Just as its name suggests, Team Sonic Racing does divert from the traditional kart racing formula. Instead of having you gun for that precious first place position on your lonesome, most races in TSR put you in a group of three. It’s reminiscent of Sonic Heroes—in fact, most of the team presets are directly lifted from that title—wherein each team has to work together in order to win.

During races, your teammates will be able to lend you a helping hand, and you’ll be able to help them. Team members in front leave a striking gold racing line which allows others to slipstream, gaining speed off the wind you leave behind.

As with every kart racer, boxes on the track include a multitude of items which can be used to gain speed, attack players or defend yourself. However, in TSR these items may also be sent to your co-operative racers in order to give them a leg up in the race. If you find yourself in a pickle, a simple tap of the B button will request an item from your teammates too.

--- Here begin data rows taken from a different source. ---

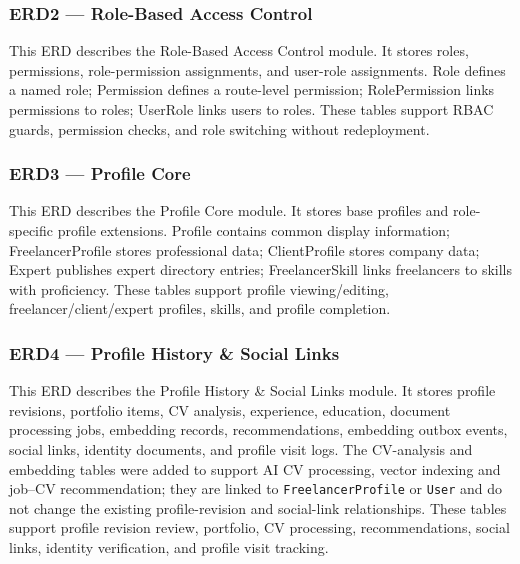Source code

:
\subsubsection{ERD2 --- Role-Based Access Control}

This ERD describes the Role-Based Access Control module. It stores roles, permissions, role-permission assignments, and user-role assignments. Role defines a named role; Permission defines a route-level permission; RolePermission links permissions to roles; UserRole links users to roles. These tables support RBAC guards, permission checks, and role switching without redeployment.


\subsubsection{ERD3 --- Profile Core}

This ERD describes the Profile Core module. It stores base profiles and role-specific profile extensions. Profile contains common display information; FreelancerProfile stores professional data; ClientProfile stores company data; Expert publishes expert directory entries; FreelancerSkill links freelancers to skills with proficiency. These tables support profile viewing/editing, freelancer/client/expert profiles, skills, and profile completion.


\subsubsection{ERD4 --- Profile History \& Social Links}

This ERD describes the Profile History \& Social Links module. It stores profile revisions, portfolio items, CV analysis, experience, education, document processing jobs, embedding records, recommendations, embedding outbox events, social links, identity documents, and profile visit logs. The CV-analysis and embedding tables were added to support AI CV processing, vector indexing and job--CV recommendation; they are linked to \texttt{FreelancerProfile} or \texttt{User} and do not change the existing profile-revision and social-link relationships. These tables support profile revision review, portfolio, CV processing, recommendations, social links, identity verification, and profile visit tracking.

Utilising the help of your team is the best way of acquiring a top place, but remember, all of your team have to finish at a respectable rate to win a grand prix. Those who both help and are helped by their teammates are able to fill up an ULTIMATE gauge which’ll allow you to let off a powerful attack and decimate the competition.

If you’re not a fan of the whole team mechanic, Team Sonic Racing does allow traditional single-player races to take place. In fact, despite enjoying the team mechanics a fair bit, most of my time spent with the game was spent playing traditional matches. Just like with Sonic and Sega All-Stars Racing Transformed before it, Sumo Digital’s racing mechanics are some of the best in the business. If you want a brilliant kart racer, you come here, as long as you don’t have Mario Kart.

Unlike Nintendo’s plumber-focused karter, TSR does include a staggering amount of content for you to stick your teeth into. There’s a full story mode, including optional varied challenges that focus on specific mechanics, such as drifting. There’s a gacha-based (microtransaction free) parts system which allows you to customise each and every vehicle within the game. It’s content rich, a kart racer that’ll definitely last you a long time.

It also helps that TSR is a stunning-looking kart racer. While it does suffer from some unfortunate framerate issues, especially in split-screen multiplayer, it never gets in the way of gameplay. Returning tracks from previous games look drop-dead gorgeous with some of the newer, more creative, inclusions benefitting from gorgeous lighting effects and a large draw distance.

Team Sonic Racing is one of the best kart racers you can get, outside of the obvious Mario Kart 8 Deluxe. It’s a brilliant entry in the genre, and a fantastic effort from Sumo Digital. While the exclusion of classic SEGA characters outside of the Sonic franchise is a bit of a let-down, this is the best Sonic racer money can buy.